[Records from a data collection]
Content starts

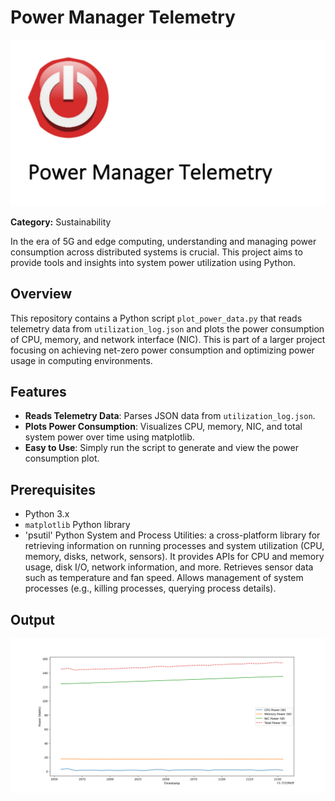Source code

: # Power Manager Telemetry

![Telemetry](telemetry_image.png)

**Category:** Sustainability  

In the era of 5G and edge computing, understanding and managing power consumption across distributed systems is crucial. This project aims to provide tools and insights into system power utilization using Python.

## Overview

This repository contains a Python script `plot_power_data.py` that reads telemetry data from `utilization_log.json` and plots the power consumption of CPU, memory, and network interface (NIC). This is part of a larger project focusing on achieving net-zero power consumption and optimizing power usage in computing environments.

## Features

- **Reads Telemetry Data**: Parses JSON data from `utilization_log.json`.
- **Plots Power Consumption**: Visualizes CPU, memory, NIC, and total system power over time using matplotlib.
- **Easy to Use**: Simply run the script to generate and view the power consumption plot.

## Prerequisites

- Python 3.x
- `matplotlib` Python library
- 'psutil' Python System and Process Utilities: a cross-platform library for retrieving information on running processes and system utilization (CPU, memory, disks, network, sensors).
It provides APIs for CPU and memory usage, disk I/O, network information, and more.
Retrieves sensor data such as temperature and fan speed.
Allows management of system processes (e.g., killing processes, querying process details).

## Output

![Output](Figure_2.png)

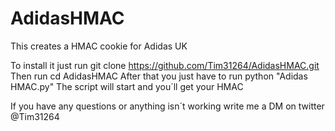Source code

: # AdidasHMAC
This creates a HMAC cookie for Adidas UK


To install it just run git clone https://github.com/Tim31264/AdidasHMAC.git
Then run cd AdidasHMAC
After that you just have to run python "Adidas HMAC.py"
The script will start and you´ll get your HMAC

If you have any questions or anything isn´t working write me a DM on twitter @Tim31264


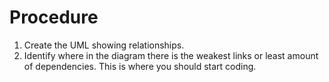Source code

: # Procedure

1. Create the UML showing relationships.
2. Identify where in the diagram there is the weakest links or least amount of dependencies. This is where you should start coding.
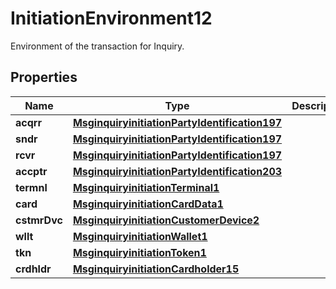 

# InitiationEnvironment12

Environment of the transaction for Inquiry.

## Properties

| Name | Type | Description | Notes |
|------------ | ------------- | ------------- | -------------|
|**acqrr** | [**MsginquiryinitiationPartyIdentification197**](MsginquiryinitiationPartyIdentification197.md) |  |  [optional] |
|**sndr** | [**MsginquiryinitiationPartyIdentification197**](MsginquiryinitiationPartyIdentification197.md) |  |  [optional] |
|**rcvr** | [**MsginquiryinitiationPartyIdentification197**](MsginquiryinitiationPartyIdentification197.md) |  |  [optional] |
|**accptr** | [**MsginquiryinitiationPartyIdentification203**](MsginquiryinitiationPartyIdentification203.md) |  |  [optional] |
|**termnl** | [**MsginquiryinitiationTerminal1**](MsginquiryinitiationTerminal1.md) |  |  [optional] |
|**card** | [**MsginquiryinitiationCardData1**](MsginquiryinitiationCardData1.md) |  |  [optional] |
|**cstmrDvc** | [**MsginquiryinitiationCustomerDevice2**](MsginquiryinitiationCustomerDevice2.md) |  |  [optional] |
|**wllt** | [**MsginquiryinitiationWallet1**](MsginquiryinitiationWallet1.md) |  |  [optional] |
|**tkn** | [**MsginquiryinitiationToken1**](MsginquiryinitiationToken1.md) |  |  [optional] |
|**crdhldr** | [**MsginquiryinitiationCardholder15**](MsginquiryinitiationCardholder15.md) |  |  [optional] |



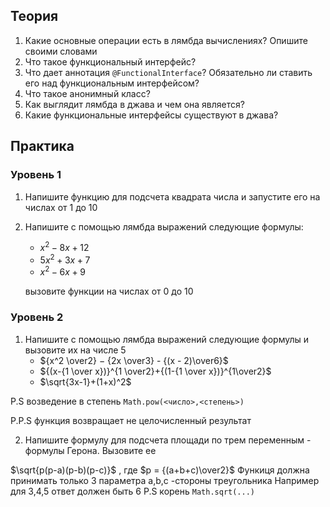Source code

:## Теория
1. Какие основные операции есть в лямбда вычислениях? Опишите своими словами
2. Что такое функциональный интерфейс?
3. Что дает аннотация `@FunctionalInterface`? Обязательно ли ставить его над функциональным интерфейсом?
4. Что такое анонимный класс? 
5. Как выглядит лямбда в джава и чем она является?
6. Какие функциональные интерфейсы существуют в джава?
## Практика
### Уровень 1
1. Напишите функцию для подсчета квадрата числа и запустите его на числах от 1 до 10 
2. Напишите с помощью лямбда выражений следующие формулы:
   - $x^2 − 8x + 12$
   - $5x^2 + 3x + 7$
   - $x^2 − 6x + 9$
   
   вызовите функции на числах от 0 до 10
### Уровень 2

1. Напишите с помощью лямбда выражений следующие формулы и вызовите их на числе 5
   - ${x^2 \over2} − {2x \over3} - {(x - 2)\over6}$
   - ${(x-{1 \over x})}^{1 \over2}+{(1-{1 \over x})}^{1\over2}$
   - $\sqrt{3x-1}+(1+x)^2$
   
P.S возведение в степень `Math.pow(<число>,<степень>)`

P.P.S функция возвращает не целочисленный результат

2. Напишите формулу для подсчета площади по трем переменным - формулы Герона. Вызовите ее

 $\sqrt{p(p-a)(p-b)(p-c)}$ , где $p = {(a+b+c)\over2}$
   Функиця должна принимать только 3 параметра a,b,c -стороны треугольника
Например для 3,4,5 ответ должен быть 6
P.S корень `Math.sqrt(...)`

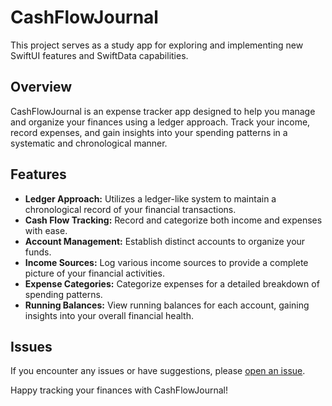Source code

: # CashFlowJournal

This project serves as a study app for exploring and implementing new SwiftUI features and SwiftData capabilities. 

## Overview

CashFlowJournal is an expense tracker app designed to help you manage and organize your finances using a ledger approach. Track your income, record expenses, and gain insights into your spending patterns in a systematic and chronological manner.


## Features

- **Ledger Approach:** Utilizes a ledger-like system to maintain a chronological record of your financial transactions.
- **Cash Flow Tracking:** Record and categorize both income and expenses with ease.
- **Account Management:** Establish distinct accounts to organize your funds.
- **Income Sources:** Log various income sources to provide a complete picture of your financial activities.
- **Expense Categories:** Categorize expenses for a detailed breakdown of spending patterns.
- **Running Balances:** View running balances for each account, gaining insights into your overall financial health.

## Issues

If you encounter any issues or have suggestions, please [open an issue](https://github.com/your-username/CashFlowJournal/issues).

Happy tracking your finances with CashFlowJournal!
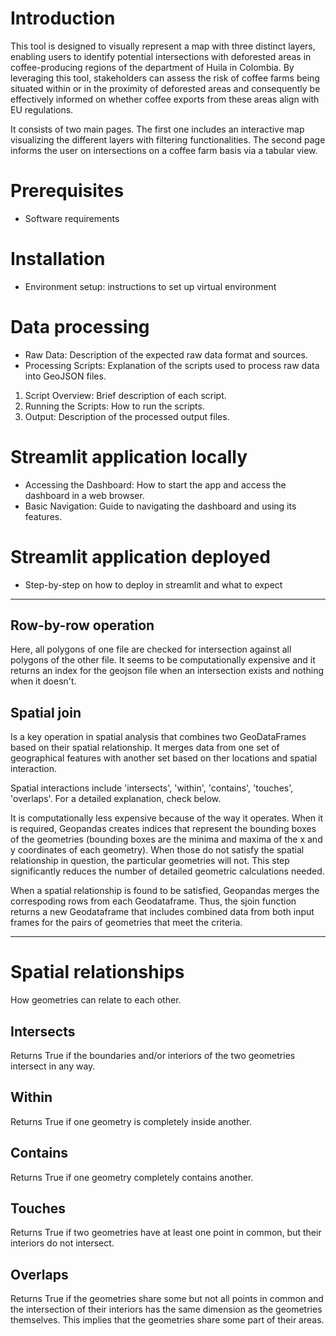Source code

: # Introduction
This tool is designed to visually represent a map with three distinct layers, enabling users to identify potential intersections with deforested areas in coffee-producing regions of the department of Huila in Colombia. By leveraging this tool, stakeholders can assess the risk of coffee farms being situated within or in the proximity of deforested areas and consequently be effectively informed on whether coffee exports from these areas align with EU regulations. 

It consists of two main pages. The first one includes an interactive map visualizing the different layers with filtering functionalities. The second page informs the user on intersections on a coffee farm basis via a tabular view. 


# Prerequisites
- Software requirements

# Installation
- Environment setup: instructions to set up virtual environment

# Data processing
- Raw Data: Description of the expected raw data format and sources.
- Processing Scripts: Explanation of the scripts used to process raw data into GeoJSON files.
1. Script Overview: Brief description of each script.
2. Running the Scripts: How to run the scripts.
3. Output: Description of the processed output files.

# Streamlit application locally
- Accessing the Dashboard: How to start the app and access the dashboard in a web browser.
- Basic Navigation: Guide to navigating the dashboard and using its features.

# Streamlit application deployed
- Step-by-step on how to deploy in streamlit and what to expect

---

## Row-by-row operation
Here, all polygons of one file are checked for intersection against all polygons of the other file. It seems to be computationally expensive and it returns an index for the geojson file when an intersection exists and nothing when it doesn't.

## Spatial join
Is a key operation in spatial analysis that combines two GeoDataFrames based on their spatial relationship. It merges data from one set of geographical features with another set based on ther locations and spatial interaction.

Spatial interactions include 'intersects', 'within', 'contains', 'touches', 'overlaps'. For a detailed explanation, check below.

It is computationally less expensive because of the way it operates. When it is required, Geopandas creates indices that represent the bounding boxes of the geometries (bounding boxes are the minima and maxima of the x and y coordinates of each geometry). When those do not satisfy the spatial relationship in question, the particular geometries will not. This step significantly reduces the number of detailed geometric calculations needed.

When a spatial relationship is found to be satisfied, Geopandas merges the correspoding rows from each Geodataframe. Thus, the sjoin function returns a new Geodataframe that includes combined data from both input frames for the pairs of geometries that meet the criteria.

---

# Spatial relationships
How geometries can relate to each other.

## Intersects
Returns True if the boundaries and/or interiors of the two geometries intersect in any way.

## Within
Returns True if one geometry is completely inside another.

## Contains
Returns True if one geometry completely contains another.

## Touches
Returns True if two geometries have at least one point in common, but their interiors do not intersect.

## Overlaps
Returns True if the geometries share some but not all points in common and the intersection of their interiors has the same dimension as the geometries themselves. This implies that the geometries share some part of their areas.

Content ends

Exactly as written, restate the lines above from the opening line through the one holding "- **Reads Telemetry", omitting the pictures.

Answer —
Source code

: # Power Manager Telemetry

![Telemetry](telemetry_image.png)

**Category:** Sustainability  

In the era of 5G and edge computing, understanding and managing power consumption across distributed systems is crucial. This project aims to provide tools and insights into system power utilization using Python.

## Overview

This repository contains a Python script `plot_power_data.py` that reads telemetry data from `utilization_log.json` and plots the power consumption of CPU, memory, and network interface (NIC). This is part of a larger project focusing on achieving net-zero power consumption and optimizing power usage in computing environments.

## Features

- **Reads Telemetry Data**: Parses JSON data from `utilization_log.json`.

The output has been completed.